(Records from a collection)
-- Opening Marker --
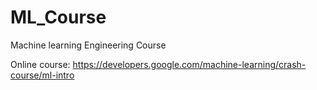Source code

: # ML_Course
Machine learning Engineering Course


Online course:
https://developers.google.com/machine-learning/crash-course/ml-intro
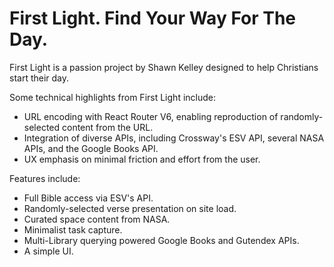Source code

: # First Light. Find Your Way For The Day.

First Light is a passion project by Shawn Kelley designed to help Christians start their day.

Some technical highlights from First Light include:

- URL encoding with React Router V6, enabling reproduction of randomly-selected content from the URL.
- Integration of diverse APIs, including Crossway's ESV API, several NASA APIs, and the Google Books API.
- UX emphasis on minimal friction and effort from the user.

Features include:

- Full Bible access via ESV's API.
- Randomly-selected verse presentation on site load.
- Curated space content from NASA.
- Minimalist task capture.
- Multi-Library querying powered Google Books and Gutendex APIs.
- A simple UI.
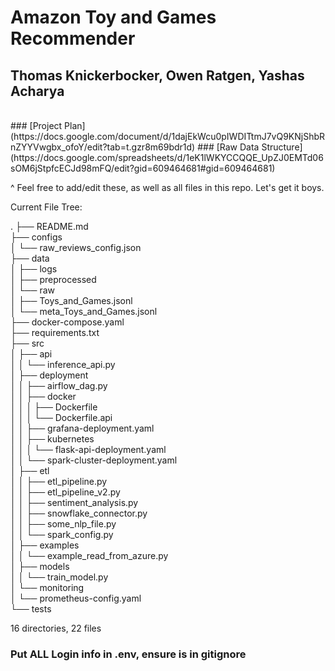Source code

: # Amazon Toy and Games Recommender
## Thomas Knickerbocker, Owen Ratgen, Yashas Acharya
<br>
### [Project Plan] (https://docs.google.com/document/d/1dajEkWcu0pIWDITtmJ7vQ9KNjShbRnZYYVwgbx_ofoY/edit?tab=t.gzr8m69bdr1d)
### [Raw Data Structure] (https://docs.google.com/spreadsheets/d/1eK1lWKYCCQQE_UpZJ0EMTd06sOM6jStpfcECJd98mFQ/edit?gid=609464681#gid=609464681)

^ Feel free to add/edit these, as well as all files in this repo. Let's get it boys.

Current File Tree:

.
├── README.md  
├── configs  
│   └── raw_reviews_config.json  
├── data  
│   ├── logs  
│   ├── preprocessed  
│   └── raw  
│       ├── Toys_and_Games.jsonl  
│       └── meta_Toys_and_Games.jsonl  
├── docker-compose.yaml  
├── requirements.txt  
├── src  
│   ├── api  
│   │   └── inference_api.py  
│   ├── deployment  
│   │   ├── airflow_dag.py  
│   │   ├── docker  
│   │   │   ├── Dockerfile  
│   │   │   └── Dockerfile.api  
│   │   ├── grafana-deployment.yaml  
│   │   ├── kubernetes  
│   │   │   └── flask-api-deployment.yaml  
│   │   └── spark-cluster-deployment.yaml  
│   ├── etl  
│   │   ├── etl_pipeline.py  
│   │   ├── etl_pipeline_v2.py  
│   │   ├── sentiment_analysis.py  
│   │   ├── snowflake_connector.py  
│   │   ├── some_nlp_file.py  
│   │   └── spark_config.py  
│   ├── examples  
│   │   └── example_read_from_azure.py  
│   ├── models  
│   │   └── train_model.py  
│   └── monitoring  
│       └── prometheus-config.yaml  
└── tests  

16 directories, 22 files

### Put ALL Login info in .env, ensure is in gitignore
-- Closing Marker --
**AIM OF THE EXERCISE:** Your answer should be one number, the count of lines in the records that contain the string "learning".

**ANSWER AREA:** 2